They further note that "Safety cases provide a way to integrate different sources of evidence into a single, comprehensive assessment of a system's safety" and are "helpful for checking if risk assessment is comprehensive and valid." Additionally, "Safety cases make otherwise implicit arguments explicit, which [...] can highlight reasoning flaws or assurance gaps [..., ] makes it easier to see how overall system safety is affected if the evidence changes [... and] can help stakeholders communicate more clearly about disagreements"
Buhl et al. argue that, compared to governments setting specific rules, safety cases are advantageous because they are more flexible and thus durable, incentivize innovation in safety, and allocate the responsibility to the developer (who is best placed to figure out reasonable safety procedures). However, rules are easier to enforce, more transparent and cheaper to comply with.
What is currently the largest gap to being able to build comprehensive AI Safety Cases?
TLDR: Currently, few companies are attempting to publish safety cases, mostly because it's substantial work with unclear value-add. Safety Cases for AI systems are especially difficult because they have many use cases, are constantly advancing in capabilities, and are opaque.

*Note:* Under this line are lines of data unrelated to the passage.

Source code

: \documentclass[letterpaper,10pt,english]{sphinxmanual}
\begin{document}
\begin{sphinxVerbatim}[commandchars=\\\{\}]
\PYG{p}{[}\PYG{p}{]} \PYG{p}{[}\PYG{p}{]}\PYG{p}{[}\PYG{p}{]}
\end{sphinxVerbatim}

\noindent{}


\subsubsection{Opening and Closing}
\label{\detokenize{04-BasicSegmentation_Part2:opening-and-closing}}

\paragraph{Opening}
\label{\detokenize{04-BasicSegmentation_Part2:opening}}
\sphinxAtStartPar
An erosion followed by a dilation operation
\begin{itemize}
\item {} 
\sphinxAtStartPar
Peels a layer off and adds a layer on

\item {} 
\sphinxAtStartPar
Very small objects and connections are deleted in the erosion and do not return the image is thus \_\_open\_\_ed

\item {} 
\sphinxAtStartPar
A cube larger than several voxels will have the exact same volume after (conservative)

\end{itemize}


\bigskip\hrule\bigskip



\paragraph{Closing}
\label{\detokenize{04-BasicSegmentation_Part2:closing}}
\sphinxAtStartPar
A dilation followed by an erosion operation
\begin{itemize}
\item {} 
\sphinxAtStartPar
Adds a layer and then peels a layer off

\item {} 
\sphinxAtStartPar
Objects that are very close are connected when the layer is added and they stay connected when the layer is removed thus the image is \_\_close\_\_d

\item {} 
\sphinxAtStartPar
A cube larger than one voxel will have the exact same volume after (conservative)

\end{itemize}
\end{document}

We currently don't have a consensus on good methodology, agreement on when a Safety Case is adequate, and lack basic science to justify assumptions and quantify uncertainty.
There are also many technical challenges to making strong safety cases. These include insufficient cybersecurity, monitors colluding with the AI systems they oversee, and misbehaviors that only appear outside of testing distributions (e.g., sandbagging or alignment faking). Making. stronger safety cases would require advances in scaling human supervision, interpretability, formal verification, and mitigating scheming risks.
Joshua Clymer: "I think we totally can build comprehensive AI safety cases right now. But publishing them is more work than it's worth.
I think the main barrier to establishing safety cases in the AI industry is getting companies to publish them. And the main barrier to getting companies to publish them is that there's a lot of work to write. So, if you want to work on safety cases, I think you should just join an AI company and help them write safety cases. I would start by joining Anthropic since they're already interested in doing things like this.
The next question is how useful this would be in absolute terms, relative to some other way you could spend your time.
I think it would be more useful to do ordinary alignment or control research at an AI company like Anthropic, or if you want to do non-technical work, it's probably more useful to help with comms/awareness building projects if you think you'd be good at that.”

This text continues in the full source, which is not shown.